▶ [Exercise description]
Up to and including the line that contains "I welcome all", return every line from the start of the data, unchanged.

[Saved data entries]
━━━━━━━━━━━━━━━━

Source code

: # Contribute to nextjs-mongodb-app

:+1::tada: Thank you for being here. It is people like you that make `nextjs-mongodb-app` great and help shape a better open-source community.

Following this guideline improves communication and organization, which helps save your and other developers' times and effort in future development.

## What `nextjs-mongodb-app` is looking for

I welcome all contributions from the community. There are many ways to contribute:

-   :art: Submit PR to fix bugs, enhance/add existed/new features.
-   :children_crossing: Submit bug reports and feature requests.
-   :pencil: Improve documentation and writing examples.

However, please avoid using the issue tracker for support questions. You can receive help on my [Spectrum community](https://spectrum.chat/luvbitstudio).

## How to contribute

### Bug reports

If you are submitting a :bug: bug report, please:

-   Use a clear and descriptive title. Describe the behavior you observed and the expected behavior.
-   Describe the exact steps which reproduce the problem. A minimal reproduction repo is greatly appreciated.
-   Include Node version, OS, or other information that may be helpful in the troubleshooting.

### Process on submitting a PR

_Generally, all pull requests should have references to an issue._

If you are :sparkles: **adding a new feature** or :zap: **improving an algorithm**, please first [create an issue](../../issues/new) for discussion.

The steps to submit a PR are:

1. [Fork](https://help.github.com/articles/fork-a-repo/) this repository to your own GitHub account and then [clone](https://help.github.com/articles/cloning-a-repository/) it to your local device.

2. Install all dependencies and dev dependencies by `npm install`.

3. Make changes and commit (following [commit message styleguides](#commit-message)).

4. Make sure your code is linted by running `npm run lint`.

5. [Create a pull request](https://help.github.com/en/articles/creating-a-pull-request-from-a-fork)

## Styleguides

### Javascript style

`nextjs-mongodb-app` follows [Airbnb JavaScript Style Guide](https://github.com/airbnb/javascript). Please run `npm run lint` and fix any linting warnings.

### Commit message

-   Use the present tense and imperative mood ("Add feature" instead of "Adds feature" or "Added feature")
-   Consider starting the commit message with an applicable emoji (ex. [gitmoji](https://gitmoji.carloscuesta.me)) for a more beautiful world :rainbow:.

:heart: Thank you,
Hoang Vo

━━━━━━━━━━━━━━━━

▶ [Solved exercise]
Source code

: # Contribute to nextjs-mongodb-app

:+1::tada: Thank you for being here. It is people like you that make `nextjs-mongodb-app` great and help shape a better open-source community.

Following this guideline improves communication and organization, which helps save your and other developers' times and effort in future development.

## What `nextjs-mongodb-app` is looking for

I welcome all contributions from the community. There are many ways to contribute:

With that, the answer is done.